Keep only the lines that hold the string "subsubsection", filtering out the rest of the entries below.

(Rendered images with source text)
........
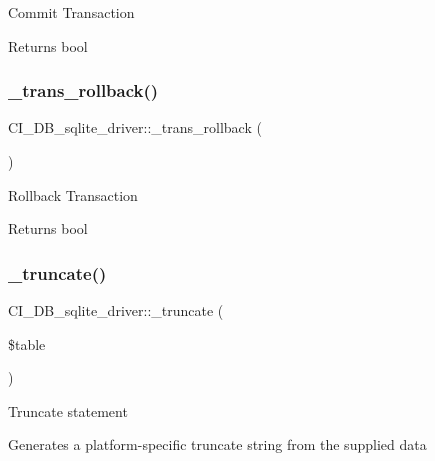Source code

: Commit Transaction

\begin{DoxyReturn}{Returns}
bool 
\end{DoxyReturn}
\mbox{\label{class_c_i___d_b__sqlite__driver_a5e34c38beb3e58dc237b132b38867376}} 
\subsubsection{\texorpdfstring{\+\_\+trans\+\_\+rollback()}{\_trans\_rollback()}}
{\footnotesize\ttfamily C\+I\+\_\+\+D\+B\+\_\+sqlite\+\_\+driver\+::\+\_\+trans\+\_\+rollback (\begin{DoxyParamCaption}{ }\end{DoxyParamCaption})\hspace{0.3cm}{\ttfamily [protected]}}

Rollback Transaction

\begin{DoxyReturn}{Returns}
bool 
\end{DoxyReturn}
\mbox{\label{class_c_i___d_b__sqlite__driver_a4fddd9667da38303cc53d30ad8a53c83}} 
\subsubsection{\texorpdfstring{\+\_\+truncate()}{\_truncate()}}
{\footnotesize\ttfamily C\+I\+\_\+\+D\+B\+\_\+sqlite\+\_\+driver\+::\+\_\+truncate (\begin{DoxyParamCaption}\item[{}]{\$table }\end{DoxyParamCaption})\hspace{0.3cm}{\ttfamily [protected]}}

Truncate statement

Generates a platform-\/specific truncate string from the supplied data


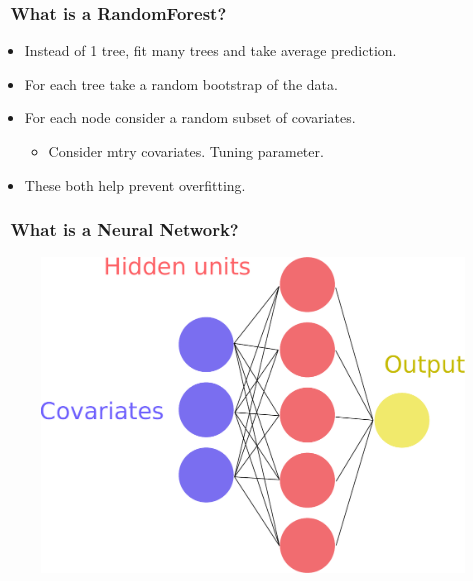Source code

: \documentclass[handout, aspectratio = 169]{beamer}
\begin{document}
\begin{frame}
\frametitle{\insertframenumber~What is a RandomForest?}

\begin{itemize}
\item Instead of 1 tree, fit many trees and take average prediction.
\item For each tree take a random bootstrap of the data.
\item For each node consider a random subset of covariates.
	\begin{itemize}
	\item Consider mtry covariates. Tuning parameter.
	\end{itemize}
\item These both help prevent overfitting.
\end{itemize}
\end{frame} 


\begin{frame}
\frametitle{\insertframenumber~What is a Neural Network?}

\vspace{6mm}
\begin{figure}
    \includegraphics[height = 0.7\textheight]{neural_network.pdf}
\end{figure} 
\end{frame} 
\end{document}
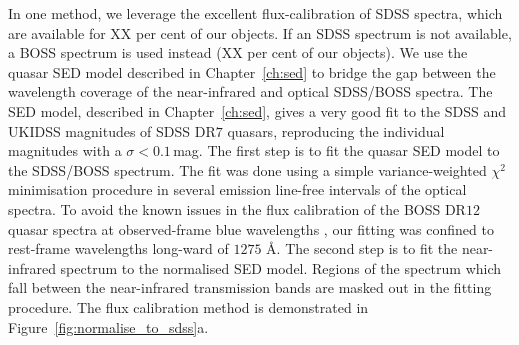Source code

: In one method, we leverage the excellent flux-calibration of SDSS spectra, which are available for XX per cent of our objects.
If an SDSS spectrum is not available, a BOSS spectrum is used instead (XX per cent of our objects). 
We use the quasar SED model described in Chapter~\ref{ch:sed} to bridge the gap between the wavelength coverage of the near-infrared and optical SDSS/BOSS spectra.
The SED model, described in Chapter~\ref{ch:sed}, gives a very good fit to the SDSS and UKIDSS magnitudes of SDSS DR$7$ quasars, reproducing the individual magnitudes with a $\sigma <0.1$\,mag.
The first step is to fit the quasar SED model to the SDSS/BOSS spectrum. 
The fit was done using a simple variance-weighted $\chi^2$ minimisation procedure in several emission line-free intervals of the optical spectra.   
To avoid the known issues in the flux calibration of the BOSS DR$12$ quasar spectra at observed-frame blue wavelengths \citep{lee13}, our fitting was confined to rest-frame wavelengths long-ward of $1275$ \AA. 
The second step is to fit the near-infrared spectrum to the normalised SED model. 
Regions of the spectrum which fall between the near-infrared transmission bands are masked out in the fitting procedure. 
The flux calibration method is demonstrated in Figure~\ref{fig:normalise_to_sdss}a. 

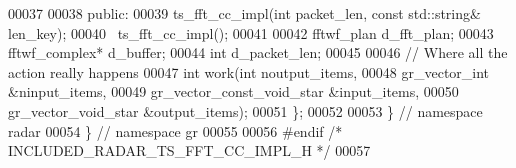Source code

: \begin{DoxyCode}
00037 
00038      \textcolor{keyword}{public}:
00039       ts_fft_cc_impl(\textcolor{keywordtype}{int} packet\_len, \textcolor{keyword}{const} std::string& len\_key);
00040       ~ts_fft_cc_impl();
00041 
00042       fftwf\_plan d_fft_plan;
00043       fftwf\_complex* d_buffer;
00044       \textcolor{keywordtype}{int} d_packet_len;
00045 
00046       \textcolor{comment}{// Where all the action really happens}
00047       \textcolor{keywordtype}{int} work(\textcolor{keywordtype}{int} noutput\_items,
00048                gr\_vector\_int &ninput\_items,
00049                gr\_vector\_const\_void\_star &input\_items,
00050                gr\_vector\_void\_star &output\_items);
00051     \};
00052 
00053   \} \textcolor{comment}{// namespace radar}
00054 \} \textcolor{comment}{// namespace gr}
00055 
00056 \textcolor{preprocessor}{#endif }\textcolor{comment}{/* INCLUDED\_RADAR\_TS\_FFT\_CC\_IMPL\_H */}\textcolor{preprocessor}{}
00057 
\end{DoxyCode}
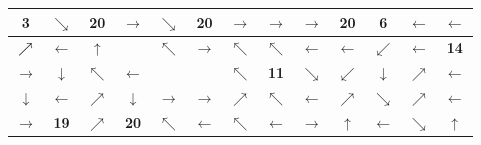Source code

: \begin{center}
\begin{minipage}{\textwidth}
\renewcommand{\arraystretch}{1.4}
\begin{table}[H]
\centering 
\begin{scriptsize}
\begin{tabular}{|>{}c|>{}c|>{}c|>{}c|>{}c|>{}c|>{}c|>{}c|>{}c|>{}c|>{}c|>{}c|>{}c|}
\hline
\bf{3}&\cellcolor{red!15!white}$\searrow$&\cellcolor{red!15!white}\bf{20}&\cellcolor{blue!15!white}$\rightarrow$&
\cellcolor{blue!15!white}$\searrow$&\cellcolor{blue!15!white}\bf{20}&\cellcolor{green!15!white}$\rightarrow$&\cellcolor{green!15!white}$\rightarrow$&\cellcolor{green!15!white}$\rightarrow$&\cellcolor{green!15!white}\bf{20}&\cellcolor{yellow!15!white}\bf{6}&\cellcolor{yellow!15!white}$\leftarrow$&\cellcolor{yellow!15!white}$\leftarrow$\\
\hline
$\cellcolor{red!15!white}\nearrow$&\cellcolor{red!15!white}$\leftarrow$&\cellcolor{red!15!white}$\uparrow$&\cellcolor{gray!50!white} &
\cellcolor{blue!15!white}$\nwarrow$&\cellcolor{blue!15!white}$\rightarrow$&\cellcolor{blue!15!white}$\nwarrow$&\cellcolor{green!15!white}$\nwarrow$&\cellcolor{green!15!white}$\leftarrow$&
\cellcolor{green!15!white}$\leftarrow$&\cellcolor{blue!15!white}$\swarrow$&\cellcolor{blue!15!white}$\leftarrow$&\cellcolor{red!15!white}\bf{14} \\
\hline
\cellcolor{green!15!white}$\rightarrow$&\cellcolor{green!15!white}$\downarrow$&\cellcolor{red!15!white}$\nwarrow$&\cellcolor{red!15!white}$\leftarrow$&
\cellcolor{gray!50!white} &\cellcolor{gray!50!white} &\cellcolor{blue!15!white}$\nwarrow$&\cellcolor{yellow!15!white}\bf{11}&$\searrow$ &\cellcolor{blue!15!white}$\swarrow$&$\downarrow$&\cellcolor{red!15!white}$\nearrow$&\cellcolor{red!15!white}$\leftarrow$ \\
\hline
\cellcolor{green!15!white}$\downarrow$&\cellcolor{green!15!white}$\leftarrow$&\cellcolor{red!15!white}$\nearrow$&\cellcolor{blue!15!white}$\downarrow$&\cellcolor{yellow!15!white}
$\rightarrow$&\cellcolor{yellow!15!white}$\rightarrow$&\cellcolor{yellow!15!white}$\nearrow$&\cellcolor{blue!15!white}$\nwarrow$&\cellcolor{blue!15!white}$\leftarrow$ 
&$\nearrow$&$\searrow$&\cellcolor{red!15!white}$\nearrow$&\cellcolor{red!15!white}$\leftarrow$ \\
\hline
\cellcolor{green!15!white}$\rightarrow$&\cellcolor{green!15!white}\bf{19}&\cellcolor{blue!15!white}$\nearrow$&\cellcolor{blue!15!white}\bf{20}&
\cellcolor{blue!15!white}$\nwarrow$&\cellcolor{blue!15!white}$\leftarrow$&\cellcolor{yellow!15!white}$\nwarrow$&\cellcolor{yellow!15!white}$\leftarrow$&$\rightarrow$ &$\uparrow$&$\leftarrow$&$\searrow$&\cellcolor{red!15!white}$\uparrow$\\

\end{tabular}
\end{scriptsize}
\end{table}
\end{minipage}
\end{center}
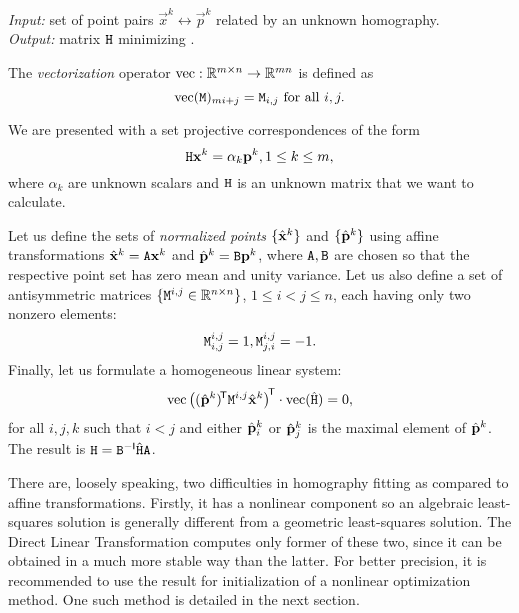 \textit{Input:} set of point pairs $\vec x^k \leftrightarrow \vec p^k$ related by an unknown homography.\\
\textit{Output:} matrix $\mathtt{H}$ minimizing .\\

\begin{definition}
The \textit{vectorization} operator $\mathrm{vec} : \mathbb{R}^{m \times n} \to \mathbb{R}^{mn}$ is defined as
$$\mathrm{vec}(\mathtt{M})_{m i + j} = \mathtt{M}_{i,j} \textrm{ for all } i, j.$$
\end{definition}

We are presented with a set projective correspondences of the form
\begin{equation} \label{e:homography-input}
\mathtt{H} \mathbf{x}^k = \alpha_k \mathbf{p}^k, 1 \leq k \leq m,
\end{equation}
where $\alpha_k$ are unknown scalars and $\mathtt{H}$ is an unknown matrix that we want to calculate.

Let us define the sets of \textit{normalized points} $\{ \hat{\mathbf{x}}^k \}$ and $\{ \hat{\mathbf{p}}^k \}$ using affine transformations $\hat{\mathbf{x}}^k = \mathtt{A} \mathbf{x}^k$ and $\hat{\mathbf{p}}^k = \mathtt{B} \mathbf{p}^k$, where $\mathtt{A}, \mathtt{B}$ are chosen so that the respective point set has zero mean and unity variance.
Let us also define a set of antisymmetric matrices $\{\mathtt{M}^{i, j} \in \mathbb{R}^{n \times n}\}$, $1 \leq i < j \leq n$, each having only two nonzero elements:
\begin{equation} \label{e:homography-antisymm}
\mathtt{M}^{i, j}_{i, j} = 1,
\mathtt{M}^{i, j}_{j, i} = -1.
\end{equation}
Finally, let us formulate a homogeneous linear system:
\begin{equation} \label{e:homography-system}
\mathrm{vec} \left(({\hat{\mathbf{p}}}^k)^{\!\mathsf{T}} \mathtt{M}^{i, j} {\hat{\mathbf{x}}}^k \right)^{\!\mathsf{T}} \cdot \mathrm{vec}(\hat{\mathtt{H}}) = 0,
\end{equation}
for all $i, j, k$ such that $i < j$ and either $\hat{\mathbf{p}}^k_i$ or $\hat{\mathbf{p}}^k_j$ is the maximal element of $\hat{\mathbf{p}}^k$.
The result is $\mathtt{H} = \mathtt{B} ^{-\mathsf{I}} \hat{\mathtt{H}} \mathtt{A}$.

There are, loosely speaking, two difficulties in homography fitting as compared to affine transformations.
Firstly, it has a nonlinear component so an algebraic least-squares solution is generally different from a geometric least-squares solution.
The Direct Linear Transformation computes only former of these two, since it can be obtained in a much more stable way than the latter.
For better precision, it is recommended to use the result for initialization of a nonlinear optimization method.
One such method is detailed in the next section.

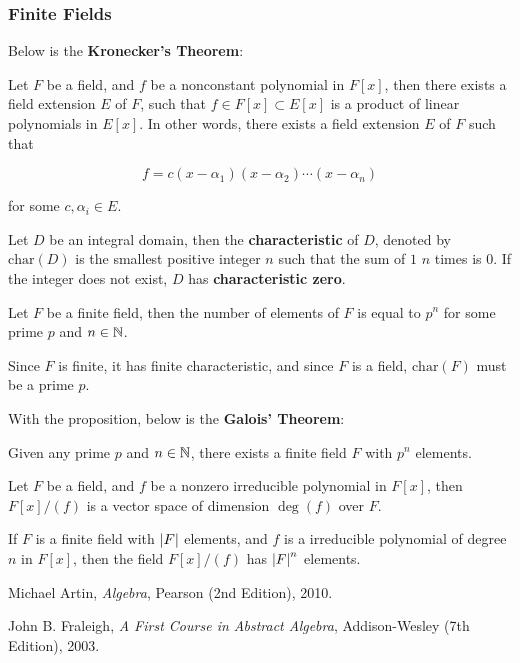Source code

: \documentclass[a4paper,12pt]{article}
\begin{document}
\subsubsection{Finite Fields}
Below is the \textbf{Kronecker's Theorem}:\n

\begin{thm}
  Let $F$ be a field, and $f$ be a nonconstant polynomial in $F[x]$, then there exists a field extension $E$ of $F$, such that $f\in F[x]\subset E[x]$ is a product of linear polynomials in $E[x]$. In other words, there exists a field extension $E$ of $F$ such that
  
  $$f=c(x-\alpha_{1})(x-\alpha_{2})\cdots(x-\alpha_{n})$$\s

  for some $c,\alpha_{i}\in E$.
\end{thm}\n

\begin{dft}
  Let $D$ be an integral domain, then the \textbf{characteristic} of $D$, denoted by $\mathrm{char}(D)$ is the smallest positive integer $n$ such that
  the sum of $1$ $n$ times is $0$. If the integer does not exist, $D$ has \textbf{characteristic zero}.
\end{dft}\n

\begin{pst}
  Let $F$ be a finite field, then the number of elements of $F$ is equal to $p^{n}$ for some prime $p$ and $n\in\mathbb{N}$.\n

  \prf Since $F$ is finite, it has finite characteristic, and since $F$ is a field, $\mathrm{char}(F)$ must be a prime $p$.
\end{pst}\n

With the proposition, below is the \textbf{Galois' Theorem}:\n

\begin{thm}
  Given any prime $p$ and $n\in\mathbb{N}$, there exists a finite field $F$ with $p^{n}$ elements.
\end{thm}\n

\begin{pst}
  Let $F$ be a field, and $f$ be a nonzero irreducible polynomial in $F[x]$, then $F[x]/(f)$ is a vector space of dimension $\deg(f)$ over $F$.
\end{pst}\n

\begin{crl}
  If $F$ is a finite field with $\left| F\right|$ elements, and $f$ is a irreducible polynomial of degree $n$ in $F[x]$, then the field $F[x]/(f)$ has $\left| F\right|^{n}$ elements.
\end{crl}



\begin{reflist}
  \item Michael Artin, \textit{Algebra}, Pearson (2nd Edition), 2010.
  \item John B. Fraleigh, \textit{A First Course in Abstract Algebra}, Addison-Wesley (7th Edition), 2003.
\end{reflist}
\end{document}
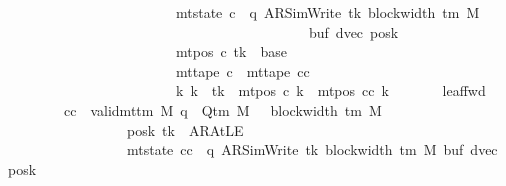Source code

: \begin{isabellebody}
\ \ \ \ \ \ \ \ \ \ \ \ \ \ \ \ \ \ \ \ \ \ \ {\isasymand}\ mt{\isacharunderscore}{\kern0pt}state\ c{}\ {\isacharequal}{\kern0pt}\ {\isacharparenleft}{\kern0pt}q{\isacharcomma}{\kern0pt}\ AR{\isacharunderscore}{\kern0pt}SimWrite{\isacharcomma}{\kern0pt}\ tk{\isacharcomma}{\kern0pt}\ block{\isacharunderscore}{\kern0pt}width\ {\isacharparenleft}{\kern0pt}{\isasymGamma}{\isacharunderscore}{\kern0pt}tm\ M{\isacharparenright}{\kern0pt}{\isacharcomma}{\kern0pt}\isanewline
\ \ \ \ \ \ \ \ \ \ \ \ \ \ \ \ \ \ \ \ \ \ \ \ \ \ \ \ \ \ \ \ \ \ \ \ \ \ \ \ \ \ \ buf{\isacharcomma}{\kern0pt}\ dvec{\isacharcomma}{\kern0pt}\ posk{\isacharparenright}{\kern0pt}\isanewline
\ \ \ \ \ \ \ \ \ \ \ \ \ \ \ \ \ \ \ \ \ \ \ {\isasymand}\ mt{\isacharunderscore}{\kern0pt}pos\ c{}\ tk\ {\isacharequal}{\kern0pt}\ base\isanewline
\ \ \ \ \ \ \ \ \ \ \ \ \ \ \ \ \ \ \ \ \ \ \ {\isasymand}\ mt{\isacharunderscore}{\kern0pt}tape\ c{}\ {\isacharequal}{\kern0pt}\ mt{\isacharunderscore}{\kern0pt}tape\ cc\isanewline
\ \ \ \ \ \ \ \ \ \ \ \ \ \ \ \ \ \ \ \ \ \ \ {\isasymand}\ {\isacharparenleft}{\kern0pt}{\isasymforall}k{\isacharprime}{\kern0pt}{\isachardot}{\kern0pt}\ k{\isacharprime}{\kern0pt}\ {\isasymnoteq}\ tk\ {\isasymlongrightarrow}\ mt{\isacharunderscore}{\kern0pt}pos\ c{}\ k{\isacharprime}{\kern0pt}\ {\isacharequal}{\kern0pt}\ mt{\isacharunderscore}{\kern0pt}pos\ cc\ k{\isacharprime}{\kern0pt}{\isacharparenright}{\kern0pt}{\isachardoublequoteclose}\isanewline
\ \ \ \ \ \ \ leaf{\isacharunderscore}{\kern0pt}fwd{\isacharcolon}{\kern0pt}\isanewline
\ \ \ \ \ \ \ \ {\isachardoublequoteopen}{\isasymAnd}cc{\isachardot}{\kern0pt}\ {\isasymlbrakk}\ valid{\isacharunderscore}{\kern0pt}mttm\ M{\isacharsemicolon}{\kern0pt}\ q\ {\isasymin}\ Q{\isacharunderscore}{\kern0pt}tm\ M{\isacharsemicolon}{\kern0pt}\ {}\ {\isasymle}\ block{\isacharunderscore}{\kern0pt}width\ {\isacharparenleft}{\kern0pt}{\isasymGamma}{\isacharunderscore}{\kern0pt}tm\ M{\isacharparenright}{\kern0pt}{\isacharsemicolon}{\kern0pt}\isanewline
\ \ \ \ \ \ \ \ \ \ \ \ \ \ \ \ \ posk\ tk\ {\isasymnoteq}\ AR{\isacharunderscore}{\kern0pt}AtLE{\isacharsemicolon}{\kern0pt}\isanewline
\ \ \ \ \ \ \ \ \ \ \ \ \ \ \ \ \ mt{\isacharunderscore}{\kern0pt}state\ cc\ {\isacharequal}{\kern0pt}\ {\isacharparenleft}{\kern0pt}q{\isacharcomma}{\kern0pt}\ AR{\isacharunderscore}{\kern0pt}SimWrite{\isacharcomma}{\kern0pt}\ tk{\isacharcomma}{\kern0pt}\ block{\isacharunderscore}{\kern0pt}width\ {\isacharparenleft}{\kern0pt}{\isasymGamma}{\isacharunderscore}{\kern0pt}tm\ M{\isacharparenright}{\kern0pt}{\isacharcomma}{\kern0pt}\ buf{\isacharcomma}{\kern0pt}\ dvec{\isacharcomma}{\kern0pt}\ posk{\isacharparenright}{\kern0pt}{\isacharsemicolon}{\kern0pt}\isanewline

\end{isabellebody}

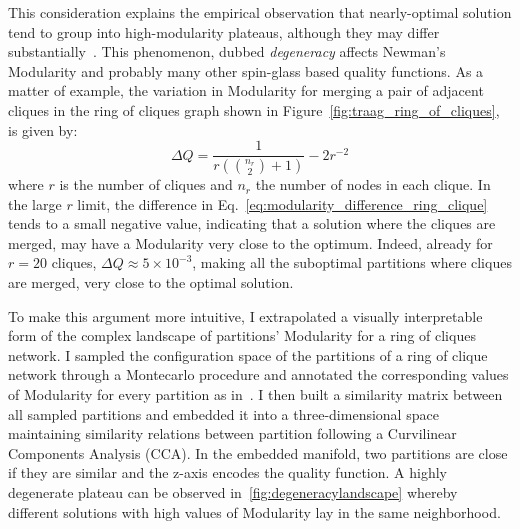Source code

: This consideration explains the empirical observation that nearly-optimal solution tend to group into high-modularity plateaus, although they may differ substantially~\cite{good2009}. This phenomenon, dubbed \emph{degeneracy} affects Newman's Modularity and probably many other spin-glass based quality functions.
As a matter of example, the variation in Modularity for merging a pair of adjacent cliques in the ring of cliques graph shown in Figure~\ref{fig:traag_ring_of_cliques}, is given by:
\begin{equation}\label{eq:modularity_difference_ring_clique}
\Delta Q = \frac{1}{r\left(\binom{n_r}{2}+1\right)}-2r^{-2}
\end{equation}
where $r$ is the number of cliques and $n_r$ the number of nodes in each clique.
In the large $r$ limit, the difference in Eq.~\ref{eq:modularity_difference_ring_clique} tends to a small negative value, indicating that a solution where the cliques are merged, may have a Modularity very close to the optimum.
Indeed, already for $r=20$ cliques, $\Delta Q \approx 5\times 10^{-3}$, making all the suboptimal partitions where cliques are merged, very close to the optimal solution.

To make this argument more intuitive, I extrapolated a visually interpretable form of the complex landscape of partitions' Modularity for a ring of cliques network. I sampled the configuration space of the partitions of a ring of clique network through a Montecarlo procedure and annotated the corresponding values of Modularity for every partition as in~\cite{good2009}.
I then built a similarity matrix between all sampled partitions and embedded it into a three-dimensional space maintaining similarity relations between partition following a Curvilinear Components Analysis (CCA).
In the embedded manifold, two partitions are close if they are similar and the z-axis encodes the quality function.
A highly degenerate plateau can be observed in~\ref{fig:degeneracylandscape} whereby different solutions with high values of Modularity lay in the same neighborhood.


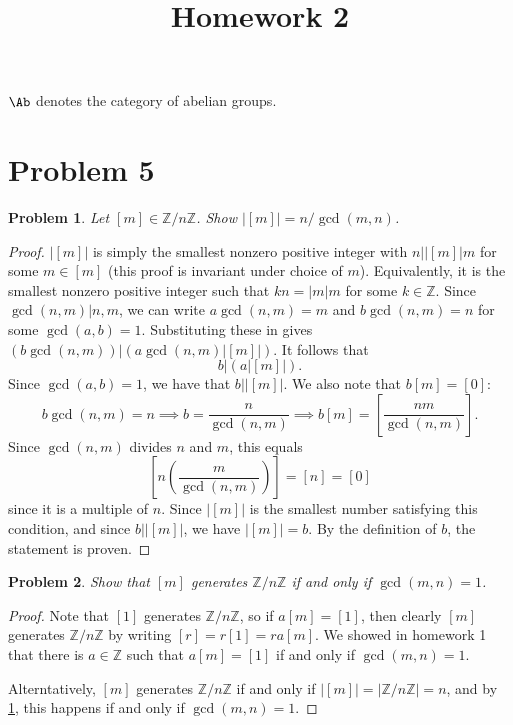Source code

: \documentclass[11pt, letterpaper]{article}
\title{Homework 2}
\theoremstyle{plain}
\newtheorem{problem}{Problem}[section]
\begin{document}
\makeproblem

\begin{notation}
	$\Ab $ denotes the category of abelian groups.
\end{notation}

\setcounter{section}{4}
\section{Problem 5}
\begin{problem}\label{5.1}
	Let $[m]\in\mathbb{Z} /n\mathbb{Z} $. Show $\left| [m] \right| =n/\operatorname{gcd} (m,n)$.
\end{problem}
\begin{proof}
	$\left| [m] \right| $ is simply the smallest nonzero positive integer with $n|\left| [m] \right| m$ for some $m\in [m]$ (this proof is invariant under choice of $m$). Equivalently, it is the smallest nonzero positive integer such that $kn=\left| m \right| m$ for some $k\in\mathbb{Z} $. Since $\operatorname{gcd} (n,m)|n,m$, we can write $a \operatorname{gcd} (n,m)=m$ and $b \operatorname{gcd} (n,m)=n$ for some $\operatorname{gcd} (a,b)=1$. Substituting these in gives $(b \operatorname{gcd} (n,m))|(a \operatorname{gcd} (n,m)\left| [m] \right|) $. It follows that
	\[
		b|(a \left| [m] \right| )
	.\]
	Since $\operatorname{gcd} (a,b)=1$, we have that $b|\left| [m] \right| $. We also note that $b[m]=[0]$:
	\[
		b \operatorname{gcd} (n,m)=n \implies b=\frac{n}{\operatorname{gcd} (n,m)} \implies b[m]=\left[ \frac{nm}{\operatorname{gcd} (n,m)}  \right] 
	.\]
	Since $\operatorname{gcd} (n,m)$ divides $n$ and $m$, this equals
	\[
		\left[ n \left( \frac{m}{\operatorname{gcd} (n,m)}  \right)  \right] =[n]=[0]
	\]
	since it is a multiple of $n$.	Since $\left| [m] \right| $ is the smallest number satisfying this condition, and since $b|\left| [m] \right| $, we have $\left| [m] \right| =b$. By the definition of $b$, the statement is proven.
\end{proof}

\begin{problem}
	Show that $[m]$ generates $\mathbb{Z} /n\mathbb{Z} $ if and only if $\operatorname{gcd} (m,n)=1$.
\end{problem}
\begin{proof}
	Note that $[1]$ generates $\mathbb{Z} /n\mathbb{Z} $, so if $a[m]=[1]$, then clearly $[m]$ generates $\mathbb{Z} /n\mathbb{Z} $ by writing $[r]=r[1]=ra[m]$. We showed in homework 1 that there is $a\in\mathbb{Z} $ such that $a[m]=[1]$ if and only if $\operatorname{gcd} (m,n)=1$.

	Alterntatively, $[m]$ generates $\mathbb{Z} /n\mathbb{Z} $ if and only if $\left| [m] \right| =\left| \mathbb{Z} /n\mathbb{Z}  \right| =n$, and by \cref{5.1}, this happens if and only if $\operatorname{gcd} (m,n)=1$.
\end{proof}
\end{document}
........
◆ Reply to the exercise
\subsubsection{\texorpdfstring{\+\_\+trans\+\_\+rollback()}{\_trans\_rollback()}}
\subsubsection{\texorpdfstring{\+\_\+truncate()}{\_truncate()}}
\subsubsection{Finite Fields}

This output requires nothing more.